Effects of Metyrapone in Patients With Hypercortisolism

Hypercortisolism Clinical Trial

— CEM  

Official title:

Metabolic, Pressor and Neuropsychological Effects of Metyrapone Treatment in Patients With Hypercortisolism

Clinical Trial Details — Status: Recruiting

Administrative data

• NCT number: NCT05255900
• Other study ID #: 05J102
• Status: Recruiting
• Start date: April 28, 2022
• Est. completion date: February 2024

Study information

• Verified date: February 2024
• Source: Istituto Auxologico Italiano
• Contact: Chiodini Chiodini, Professor
• Phone: 02619112506
• Email: i.chiodini[@]auxologico.it
• Is FDA regulated: No
• Study type: Observational

Clinical Trial Summary

The aims of the present study are to evaluate in patients with mild hypercortisolism the effect of metyrapone treatment on glycometabolic control, blood pressure, thrombotic risk parameters, lipid profile, bone turnover markers, mental health and cortisol circadian rhythm.

Description:

This open prospective observational study will include patients with mild hypercortisolism of both adrenal and pituitary origin not candidate for surgery. Patients taking metyrapone since less than a week will be followed up for 24 weeks. During this period of time, patients will be re-evaluated as far as blood pressure control, glycometabolic control, thrombotic risk parameters, lipid profile, bone turnover markers and cortisol circadian rhythm is concerned.

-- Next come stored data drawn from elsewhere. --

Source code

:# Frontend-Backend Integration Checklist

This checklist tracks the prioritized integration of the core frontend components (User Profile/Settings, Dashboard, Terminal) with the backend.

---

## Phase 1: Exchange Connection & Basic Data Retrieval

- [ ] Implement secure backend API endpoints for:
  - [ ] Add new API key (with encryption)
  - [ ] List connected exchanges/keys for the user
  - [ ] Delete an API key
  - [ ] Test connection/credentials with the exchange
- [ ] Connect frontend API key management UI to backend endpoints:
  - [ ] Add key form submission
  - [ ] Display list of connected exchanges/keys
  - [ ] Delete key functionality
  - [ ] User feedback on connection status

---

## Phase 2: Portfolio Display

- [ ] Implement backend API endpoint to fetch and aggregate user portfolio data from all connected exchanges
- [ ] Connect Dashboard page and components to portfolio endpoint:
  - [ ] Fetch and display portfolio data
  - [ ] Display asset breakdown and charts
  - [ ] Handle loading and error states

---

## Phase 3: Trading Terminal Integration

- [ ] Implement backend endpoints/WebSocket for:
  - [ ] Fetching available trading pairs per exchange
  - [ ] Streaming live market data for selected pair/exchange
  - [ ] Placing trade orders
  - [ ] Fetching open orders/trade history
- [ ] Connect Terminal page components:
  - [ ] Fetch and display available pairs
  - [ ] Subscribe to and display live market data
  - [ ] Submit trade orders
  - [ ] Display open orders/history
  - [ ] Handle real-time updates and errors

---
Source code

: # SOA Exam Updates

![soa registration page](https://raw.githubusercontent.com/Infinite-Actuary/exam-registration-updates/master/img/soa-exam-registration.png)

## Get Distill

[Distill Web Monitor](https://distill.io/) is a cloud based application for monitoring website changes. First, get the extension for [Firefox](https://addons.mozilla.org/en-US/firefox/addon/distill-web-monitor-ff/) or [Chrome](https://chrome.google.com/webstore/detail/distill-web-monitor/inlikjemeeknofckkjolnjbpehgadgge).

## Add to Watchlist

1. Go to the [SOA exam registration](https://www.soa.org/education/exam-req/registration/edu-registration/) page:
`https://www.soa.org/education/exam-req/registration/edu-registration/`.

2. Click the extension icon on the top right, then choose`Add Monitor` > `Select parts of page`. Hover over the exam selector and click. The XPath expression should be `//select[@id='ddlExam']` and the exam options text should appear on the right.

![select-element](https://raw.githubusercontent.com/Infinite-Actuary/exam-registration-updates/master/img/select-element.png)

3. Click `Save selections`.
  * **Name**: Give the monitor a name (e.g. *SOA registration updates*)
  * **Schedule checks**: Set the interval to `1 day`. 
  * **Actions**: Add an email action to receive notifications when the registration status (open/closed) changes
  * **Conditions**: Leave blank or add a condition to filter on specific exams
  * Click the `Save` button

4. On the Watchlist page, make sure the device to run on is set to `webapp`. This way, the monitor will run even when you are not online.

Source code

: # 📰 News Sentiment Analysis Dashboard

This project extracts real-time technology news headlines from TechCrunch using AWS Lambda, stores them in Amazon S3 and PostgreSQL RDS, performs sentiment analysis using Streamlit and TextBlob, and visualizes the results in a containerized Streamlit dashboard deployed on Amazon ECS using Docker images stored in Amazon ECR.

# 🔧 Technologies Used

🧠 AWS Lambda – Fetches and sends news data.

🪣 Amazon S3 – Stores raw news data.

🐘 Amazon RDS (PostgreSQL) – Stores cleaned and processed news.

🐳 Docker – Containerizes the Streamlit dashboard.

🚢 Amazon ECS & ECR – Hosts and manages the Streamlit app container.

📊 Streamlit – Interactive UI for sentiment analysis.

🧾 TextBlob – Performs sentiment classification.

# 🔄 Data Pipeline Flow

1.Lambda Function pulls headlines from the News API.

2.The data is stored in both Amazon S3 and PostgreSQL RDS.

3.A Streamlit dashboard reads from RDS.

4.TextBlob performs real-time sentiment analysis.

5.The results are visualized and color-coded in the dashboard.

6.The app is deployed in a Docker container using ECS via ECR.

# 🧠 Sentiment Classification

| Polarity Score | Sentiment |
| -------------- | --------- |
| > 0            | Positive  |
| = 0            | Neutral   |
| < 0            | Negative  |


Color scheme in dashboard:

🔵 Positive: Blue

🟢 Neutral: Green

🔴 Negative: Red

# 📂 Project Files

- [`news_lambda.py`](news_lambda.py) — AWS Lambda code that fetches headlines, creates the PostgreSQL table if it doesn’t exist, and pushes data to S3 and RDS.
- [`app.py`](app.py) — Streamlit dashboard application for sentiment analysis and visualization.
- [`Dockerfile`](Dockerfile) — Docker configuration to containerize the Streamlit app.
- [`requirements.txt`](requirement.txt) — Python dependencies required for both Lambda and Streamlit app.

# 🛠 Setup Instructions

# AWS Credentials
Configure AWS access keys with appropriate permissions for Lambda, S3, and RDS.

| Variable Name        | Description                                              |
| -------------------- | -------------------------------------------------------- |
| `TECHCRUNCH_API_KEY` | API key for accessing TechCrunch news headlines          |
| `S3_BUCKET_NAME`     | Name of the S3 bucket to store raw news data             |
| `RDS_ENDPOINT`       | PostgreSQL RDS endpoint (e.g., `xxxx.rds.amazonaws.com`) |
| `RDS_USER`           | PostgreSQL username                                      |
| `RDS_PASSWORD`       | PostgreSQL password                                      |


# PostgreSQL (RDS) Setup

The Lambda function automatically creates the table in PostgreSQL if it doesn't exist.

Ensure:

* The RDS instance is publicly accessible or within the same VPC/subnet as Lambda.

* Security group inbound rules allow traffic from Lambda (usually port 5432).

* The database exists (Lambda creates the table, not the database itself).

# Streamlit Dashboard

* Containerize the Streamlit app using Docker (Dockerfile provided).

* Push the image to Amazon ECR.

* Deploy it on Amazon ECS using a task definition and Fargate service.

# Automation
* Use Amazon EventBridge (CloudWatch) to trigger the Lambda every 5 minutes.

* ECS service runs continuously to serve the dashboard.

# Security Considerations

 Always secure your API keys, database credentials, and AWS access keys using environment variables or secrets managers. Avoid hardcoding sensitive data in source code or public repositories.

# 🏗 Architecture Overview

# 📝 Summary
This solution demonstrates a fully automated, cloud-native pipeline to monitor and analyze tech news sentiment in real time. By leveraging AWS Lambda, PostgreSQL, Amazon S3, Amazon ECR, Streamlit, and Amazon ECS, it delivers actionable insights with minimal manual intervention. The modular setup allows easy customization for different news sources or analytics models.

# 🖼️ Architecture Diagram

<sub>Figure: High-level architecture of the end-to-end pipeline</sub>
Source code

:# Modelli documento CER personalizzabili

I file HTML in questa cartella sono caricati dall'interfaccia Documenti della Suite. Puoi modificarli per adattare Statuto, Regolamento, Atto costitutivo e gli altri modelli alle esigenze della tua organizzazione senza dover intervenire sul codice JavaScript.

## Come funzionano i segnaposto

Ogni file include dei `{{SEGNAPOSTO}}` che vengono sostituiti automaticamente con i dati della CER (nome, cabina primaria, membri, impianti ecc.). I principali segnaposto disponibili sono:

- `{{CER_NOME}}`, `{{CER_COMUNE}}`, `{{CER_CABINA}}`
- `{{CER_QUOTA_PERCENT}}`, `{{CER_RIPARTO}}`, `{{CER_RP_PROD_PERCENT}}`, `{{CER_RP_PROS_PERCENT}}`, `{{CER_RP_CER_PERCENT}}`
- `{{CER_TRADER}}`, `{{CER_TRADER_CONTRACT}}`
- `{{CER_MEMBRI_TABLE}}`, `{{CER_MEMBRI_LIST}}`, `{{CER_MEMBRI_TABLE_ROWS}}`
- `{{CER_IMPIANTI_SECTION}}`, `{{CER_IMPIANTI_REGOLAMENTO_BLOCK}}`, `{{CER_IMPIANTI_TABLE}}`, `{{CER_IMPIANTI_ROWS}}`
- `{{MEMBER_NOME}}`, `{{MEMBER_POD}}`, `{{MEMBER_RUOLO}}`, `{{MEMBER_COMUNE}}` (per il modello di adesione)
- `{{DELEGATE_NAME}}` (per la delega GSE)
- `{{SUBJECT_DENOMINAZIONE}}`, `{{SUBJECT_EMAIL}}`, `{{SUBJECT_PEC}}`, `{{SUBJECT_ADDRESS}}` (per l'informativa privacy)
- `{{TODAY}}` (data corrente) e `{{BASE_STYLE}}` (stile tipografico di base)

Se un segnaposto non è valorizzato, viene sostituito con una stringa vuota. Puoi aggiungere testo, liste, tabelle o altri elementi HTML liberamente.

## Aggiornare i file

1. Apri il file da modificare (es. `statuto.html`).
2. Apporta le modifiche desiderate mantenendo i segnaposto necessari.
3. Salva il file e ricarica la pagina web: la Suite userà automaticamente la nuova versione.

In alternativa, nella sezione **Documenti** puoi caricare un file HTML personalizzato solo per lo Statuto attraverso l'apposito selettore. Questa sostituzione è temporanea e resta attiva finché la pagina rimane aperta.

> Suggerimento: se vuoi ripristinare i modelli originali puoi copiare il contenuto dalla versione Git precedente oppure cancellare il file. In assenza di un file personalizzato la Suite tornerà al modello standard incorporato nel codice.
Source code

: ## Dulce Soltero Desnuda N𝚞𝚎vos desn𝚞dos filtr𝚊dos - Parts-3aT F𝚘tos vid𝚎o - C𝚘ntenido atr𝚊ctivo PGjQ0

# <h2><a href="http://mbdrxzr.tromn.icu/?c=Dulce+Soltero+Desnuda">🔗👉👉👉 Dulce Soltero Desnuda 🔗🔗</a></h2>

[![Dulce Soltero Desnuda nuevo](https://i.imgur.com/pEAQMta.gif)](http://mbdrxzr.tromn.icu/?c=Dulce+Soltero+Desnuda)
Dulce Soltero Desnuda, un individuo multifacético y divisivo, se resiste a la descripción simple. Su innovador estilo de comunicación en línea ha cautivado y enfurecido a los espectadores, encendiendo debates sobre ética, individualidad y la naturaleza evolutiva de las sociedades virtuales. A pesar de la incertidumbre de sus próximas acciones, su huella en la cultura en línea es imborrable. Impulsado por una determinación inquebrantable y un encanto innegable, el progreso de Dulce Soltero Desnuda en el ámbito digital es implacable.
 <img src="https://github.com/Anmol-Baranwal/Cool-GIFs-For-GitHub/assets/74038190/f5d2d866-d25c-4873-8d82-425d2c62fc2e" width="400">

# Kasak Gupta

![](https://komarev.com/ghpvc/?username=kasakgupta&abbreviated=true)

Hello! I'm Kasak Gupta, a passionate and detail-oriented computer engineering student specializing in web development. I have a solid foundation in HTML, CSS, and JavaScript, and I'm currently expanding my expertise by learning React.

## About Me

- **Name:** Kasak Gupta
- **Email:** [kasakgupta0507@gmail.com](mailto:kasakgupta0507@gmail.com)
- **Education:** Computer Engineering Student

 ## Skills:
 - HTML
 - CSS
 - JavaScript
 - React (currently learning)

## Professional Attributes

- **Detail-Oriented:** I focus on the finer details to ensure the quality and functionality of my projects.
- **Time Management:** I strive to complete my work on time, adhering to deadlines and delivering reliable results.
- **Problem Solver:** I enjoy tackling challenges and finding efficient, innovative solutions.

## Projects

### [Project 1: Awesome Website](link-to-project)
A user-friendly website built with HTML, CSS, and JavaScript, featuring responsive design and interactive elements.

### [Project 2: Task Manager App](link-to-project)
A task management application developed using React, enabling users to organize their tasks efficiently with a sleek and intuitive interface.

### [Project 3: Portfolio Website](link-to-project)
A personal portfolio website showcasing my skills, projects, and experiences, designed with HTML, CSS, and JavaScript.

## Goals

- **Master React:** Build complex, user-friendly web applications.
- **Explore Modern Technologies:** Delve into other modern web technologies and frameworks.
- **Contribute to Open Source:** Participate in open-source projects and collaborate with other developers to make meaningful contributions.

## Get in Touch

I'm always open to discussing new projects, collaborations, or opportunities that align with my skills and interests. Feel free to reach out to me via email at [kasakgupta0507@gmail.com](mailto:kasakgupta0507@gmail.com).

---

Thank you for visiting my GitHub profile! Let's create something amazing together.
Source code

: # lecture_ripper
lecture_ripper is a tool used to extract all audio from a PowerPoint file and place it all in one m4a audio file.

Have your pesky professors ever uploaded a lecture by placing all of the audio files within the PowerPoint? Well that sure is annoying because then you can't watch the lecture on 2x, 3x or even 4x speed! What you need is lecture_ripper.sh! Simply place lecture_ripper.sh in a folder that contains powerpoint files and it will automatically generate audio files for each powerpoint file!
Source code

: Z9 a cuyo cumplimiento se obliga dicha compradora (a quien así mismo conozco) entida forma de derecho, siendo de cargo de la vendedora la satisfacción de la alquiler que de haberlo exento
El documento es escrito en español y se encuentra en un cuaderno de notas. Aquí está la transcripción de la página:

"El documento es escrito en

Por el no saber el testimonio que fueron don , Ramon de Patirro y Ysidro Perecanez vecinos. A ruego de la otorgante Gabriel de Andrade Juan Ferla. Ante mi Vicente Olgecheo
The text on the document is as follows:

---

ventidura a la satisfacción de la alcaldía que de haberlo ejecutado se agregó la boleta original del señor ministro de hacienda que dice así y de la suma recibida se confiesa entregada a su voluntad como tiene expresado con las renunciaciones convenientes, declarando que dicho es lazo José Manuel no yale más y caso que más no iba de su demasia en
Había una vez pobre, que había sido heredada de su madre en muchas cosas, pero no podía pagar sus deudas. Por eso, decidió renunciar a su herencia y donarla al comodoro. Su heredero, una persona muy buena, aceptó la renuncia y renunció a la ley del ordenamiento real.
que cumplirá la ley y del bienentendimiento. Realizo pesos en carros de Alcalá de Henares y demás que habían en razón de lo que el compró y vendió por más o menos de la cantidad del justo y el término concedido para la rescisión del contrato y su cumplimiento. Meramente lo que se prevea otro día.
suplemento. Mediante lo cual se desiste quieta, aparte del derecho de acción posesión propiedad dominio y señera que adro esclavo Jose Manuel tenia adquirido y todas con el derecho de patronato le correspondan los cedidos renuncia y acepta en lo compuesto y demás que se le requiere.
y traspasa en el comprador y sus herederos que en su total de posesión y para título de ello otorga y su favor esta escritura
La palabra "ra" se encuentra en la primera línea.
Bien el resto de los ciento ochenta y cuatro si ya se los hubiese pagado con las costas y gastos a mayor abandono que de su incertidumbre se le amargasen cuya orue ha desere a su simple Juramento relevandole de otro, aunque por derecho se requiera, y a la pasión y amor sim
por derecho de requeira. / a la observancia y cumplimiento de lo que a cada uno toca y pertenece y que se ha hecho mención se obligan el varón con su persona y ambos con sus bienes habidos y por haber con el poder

Recruitment information / eligibility

• Status: Recruiting
• Enrollment: 20
• Est. completion date: February 2024
• Est. primary completion date: February 2024
• Accepts healthy volunteers: No
• Gender: All
• Age group: 18 Years to 85 Years

Eligibility

Inclusion Criteria:

• Patients with mild Cushing's Syndrome not candidate for surgery

• Current therapy with metyrapone since less than 1 week

• Cortisol levels at 08:00 after 1 mg-overnight dexamethasone suppression test (1mgDST) >1.8 µg/dL

• Confirmed with 2 mg two days dexamethasone suppression test (2mgx2dDST)

• Presence of at least one out of the following conditions: type 2 diabetes mellitus, impaired fasting glucose (IFG) and/or impaired glucose tolerance (IGT), arterial hypertension, bone mineral density (BMD) Z-score < -2.0 and/or fragility fracture at any skeletal site

• Stable anti-hypertensive therapies and blood pressure (BP) levels in the month before enrolment

• Stable anti-diabetic therapies and glycometabolic control during the month before enrolment

• Stable body weight during the month before enrolment

Exclusion Criteria:

• Signs and/or symptoms of overt hypercortisolism (striae rubrae, moon facies, easy bruising, buffalo hump, hypertrichosis)

• Malignant hypertension and/or BP <200/120 mmHg

• Severe hyperglycemia (i.e. FG >350 mg/dL)

• Urinary free cortisol (UFC) higher than 1.5 fold the upper normal range

• Presence of pheochromocytoma or primary hyperaldosteronism

• Possible adrenal metastases or radiological features suggestive for adrenal malignancy (i.e. not homogeneous pattern, necrosis, calcifications, irregular margins, local invasion and high density at computed tomography)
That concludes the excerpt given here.